• [Your instructions] Looking at the records below, say how many lines include "stored", and add nothing else.

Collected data
"""
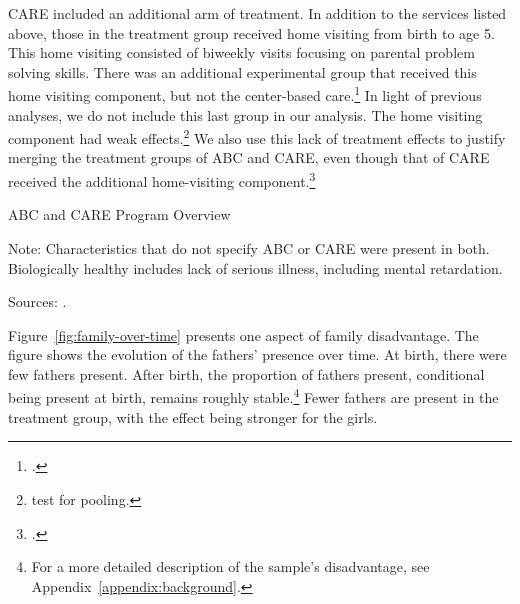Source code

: CARE included an additional arm of treatment. In addition to the services listed above, those in the treatment group received home visiting from birth to age 5. This home visiting consisted of biweekly visits focusing on parental problem solving skills. There was an additional experimental group that received this home visiting component, but not the center-based care.\footnote{\citet{Wasik_Ramey_etal_1990_CD}.} In light of previous analyses, we do not include this last group in our analysis. The home visiting component had weak effects.\footnote{\citet{Campbell_Conti_etal_2014_EarlyChildhoodInvestments} test for pooling.} We also use this lack of treatment effects to justify merging the treatment groups of ABC and CARE, even though that of CARE received the additional home-visiting component.\footnote{\citet{ABCCARE_Dataset}.}

\begin{table}[H]
\centering
\caption{ABC and CARE Program Overview}
\label{tab:abc-care-characteristics}
\begin{threeparttable}
	
\begin{tablenotes}
\footnotesize
\item Note: Characteristics that do not specify ABC or CARE were present in both. Biologically healthy includes lack of serious illness, including mental retardation. \\
\item Sources: \citet{Ramey_Collier_etal_1976_CarolinaAbecedarianProject,Ramey_Smith_1977_AJMD,Ramey_etal_1985_Project-CARE_TiECSE,Wasik_Ramey_etal_1990_CD,Ramey_Campbell_1991_childreninpoverty}.
\end{tablenotes}
\end{threeparttable}
\end{table}

Figure~\ref{fig:family-over-time} presents one aspect of family disadvantage.  The figure shows the evolution of the fathers' presence over time. At birth, there were few fathers present. After birth, the proportion of fathers present, conditional being present at birth, remains roughly stable.\footnote{For a more detailed description of the sample's disadvantage, see Appendix~\ref{appendix:background}.} Fewer fathers are present in the treatment group, with the effect being stronger for the girls.

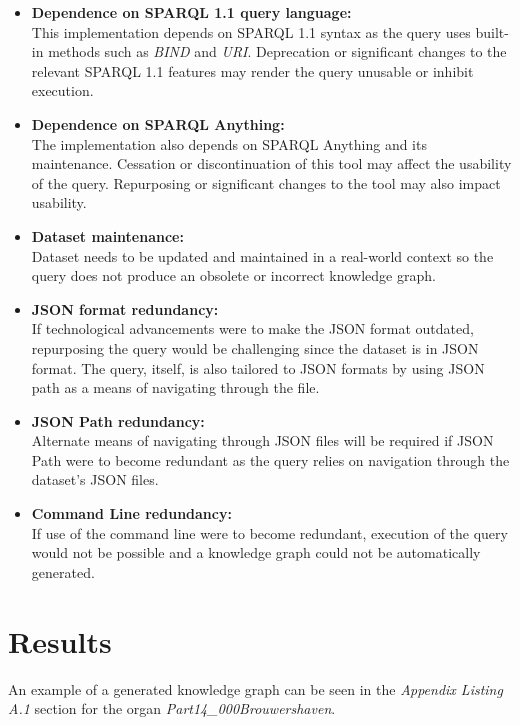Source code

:\begin{itemize}
    \item \textbf{Dependence on SPARQL 1.1 query language:} \\ This implementation depends on SPARQL 1.1 syntax as the query uses built-in methods such as \textit{BIND} and \textit{URI}. Deprecation or significant changes to the relevant SPARQL 1.1 features may render the query unusable or inhibit execution.
    \item \textbf{Dependence on SPARQL Anything:} \\ The implementation also depends on SPARQL Anything and its maintenance. Cessation or discontinuation of this tool may affect the usability of the query. Repurposing or significant changes to the tool may also impact usability. 
    \item \textbf{Dataset maintenance:} \\ Dataset needs to be updated and maintained in a real-world context so the query does not produce an obsolete or incorrect knowledge graph. 
    \item \textbf{JSON format redundancy:} \\ If technological advancements were to make the JSON format outdated, repurposing the query would be challenging since the dataset is in JSON format. The query, itself, is also tailored to JSON formats by using JSON path as a means of navigating through the file.
    \item \textbf{JSON Path redundancy:} \\ Alternate means of navigating through JSON files will be required if JSON Path were to become redundant as the query relies on navigation through the dataset's JSON files.
    \item \textbf{Command Line redundancy:} \\ If use of the command line were to become redundant, execution of the query would not be possible and a knowledge graph could not be automatically generated. 
\end{itemize}

\section{Results}
\hspace{0.5cm} An example of a generated knowledge graph can be seen in the \textit{Appendix Listing A.1} section for the organ \textit{Part14\_000Brouwershaven}. 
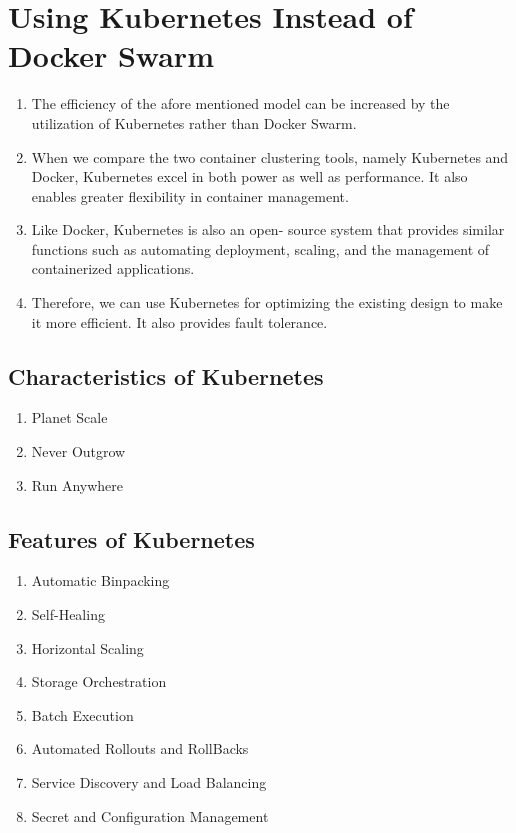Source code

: \chapter{Using Kubernetes Instead of Docker Swarm}

\begin{enumerate}
    \item The efficiency of the afore mentioned model can be increased by the utilization of Kubernetes rather than Docker Swarm.
    \item When we compare the two container clustering tools, namely Kubernetes and Docker, Kubernetes excel in both power as well as performance. It also enables greater flexibility in container management.
    \item Like Docker, Kubernetes is also an open- source system that provides similar functions such as automating deployment, scaling, and the management of containerized applications.
    \item Therefore, we can use Kubernetes for optimizing the existing design to make it more efficient. It also provides fault tolerance.
\end{enumerate}

\section{Characteristics of Kubernetes}
\begin{enumerate}
    \item Planet Scale
    \item Never Outgrow
    \item Run Anywhere
\end{enumerate}

\section{Features of Kubernetes}
\begin{enumerate}
    \item Automatic Binpacking
    \item Self-Healing
    \item Horizontal Scaling
    \item Storage Orchestration
    \item Batch Execution
    \item Automated Rollouts and RollBacks
    \item Service Discovery and Load Balancing
    \item Secret and Configuration Management
\end{enumerate}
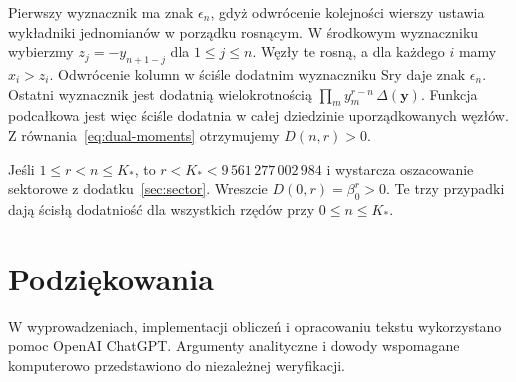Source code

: \documentclass[11pt,a4paper,reqno]{amsart}
\numberwithin{equation}{section}
\begin{document}
Pierwszy wyznacznik ma znak \(\epsilon_n\), gdyż odwrócenie kolejności wierszy ustawia wykładniki jednomianów w porządku rosnącym. W środkowym wyznaczniku wybierzmy \(z_j=-y_{n+1-j}\) dla \(1\le j\le n\). Węzły te rosną, a dla każdego \(i\) mamy \(x_i>z_i\). Odwrócenie kolumn w ściśle dodatnim wyznaczniku Sry daje znak \(\epsilon_n\). Ostatni wyznacznik jest dodatnią wielokrotnością \(\prod_m y_m^{r-n}\,\Delta(\mathbf y)\). Funkcja podcałkowa jest więc ściśle dodatnia w całej dziedzinie uporządkowanych węzłów. Z równania~\eqref{eq:dual-moments} otrzymujemy \(D(n,r)>0\).

Jeśli \(1\le r<n\le K_*\), to \(r<K_*<9\,561\,277\,002\,984\) i wystarcza oszacowanie sektorowe z dodatku~\ref{sec:sector}. Wreszcie \(D(0,r)=\beta_0^r>0\). Te trzy przypadki dają ścisłą dodatniość dla wszystkich rzędów przy \(0\le n\le K_*\).

\section*{Podziękowania} W wyprowadzeniach, implementacji obliczeń i opracowaniu tekstu wykorzystano pomoc OpenAI ChatGPT. Argumenty analityczne i dowody wspomagane komputerowo przedstawiono do niezależnej weryfikacji.
\end{document}

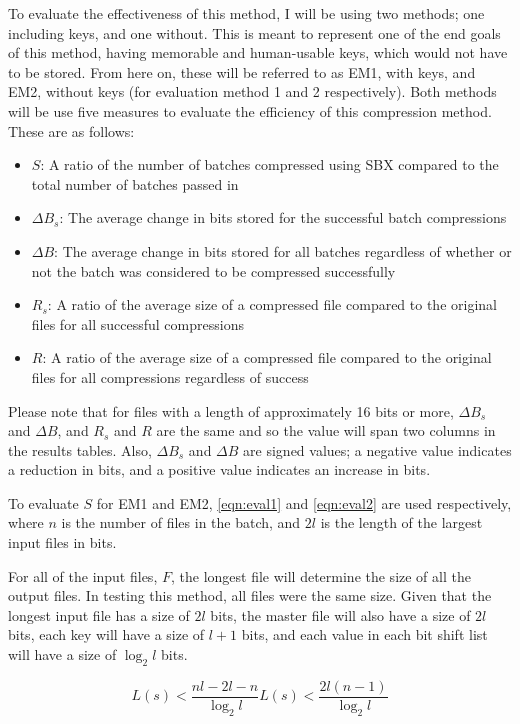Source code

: \documentclass[10pt]{article}
\begin{document}
To evaluate the effectiveness of this method, I will be using two methods; one including keys, and one without. This is meant to represent one of the end goals of this method, having memorable and human-usable keys, which would not have to be stored. From here on, these will be referred to as EM1, with keys, and EM2, without keys (for evaluation method 1 and 2 respectively). Both methods will be use five measures to evaluate the efficiency of this compression method. These are as follows:
\begin{itemize}
    \item $S$: A ratio of the number of batches compressed using SBX compared to the total number of batches passed in
    \item $\Delta B_s$: The average change in bits stored for the successful batch compressions
    \item $\Delta B$: The average change in bits stored for all batches regardless of whether or not the batch was considered to be compressed successfully
    \item $R_s$: A ratio of the average size of a compressed file compared to the original files for all successful compressions
    \item $R$: A ratio of the average size of a compressed file compared to the original files for all compressions regardless of success
\end{itemize}

Please note that for files with a length of approximately 16 bits or more, $\Delta B_s$ and $\Delta B$, and $R_s$ and $R$ are the same and so the value will span two columns in the results tables. Also, $\Delta B_s$ and $\Delta B$ are signed values; a negative value indicates a reduction in bits, and a positive value indicates an increase in bits.

To evaluate $S$ for EM1 and EM2, \cref{eqn:eval1} and \cref{eqn:eval2} are used respectively, where $n$ is the number of files in the batch, and $2l$ is the length of the largest input files in bits.

For all of the input files, $F$, the longest file will determine the size of all the output files. In testing this method, all files were the same size. Given that the longest input file has a size of $2l$ bits, the master file will also have a size of $2l$ bits, each key will have a size of $l + 1$ bits, and each value in each bit shift list will have a size of $\log_2l$ bits.

\begin{subequations}\label{eqn:evalMethods}
\begin{equation}\label{eqn:eval1}
    L(s) < \frac{nl-2l-n}{\log_2l}
\end{equation}
\begin{equation}\label{eqn:eval2}
    L(s) < \frac{2l(n-1)}{\log_2l}
\end{equation}
\end{subequations}
\end{document}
"""
• [Solution to the exercise] 3